Yoshke is back. I am sooo back.
…
Year 2007 came to a close pleasantly. It was so good to me. In fact, it was the best year of my life. Years of resentment ended. Nice closures. New environment. New people. New business. New job. New achievements. New opportunities. New life.
2008 should be promising a fuckin’ wonderful year ahead. But right now, I am not happy. I look happy but I am not. I just feel so miserable inside. Something died. I wish I could say that I have no idea what robbed me of the happiness I had long kept in my hands. But I know exactly what it is.
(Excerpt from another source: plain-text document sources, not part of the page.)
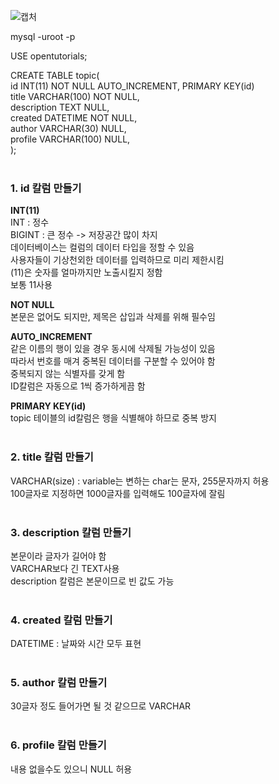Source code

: ![캡처](https://user-images.githubusercontent.com/59272674/88622292-78b99700-d0dd-11ea-9d1e-1c2cdaf0472c.JPG) <BR> 



mysql -uroot -p      <BR>     

USE opentutorials;    <BR>      

CREATE TABLE topic(   <BR> 
	id INT(11) NOT NULL AUTO_INCREMENT, PRIMARY KEY(id) <BR> 
	title VARCHAR(100) NOT NULL,     <BR> 
 	description TEXT NULL,              <BR> 
	created DATETIME NOT NULL, <BR> 
	author VARCHAR(30) NULL, <BR> 
  profile VARCHAR(100) NULL, <BR> 
	);             <BR>  <BR> 

### 1. id 칼럼 만들기

**INT(11)**<BR> 
INT : 정수  <BR> 
BIGINT : 큰 정수 -> 저장공간 많이 차지 <BR> 
데이터베이스는 컬럼의 데이터 타입을 정할 수 있음 <BR>
사용자들이 기상천외한 데이터를 입력하므로 미리 제한시킴 <BR>
(11)은 숫자를 얼마까지만 노출시킬지 정함 <BR>
보통 11사용


**NOT NULL**<BR> 
본문은 없어도 되지만, 제목은 삽입과 삭제를 위해 필수임


**AUTO_INCREMENT**<BR> 
같은 이름의 행이 있을 경우 동시에 삭제될 가능성이 있음 <BR>
따라서 번호를 매겨 중복된 데이터를 구분할 수 있어야 함 <BR>
중복되지 않는 식별자를 갖게 함 <BR>
ID칼럼은 자동으로 1씩 증가하게끔 함<BR> 


**PRIMARY KEY(id)**<BR> 
topic 테이블의 id칼럼은 행을 식별해야 하므로 중복 방지<BR> <BR> 


### 2. title 칼럼 만들기
VARCHAR(size) : variable는 변하는 char는 문자, 255문자까지 허용 <BR>
100글자로 지정하면 1000글자를 입력해도 100글자에 잘림<BR> <BR> 


### 3. description 칼럼 만들기
본문이라 글자가 길어야 함 <BR>
VARCHAR보다 긴 TEXT사용  <BR>
description 칼럼은 본문이므로 빈 값도 가능<BR> <BR> 


### 4. created 칼럼 만들기
DATETIME : 날짜와 시간 모두 표현<BR> <BR> 


### 5. author 칼럼 만들기
30글자 정도 들어가면 될 것 같으므로 VARCHAR<BR> <BR> 


### 6. profile 칼럼 만들기
내용 없을수도 있으니 NULL 허용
Yes, I am back. But I left something in 2007 and I need it back. Badly.
The truth is, I feel like I’m on the brink of depression. Seriously.
…
“If I were thinking clearly, I would tell you that I wrestle alone in the dark, in the deep dark, and that only I can know. Only I can understand my condition.”
— Virginia Woolf in The Hours
…
I am back.



WOOT. Welcome back! Hahaha.
Ey ken, so officially ay lumipat ka na sa wordpress, hehe.
I know. I loooooooove Wordpress. Hahaha.
This year would be a wonderful year for you. I know it.
you don’t know that.
Welcome back, Yoshke! akala ko di ka na babalik. Hoy anu ba yan, bagong taon and you’re not starting it right… ano ba naiwan mo sa 2007? i’ll help you get it back, may time machine ako dito.
haha. gagu. sana may time machine din ako. haha. basta. i left something. SOMETHING ha, hindi someone. baka isipin naman ng mga tao dito, kaladian lang ‘to. haha.
Can you instead get two of that something in 2008? Go.
Here’s hoping you’d be okay soon. It might just be a phase, you know. Cheer up!
haay. sana nga phase lang. pfffffffffffft.
Depressed ka ES?
baket? hindi halata?
something? e gamit na gamit na nga utak mo dito sa work e? hindi ka naman kulang sa charity…so ano? let’s play detective. start the year right with a smile, or better, by punching someone in the nose! wahahaha…
i wish i could punch someone in the nose. makahanap nga ng masasapak. oh wait, meron na pala. hindi ko lang masapak.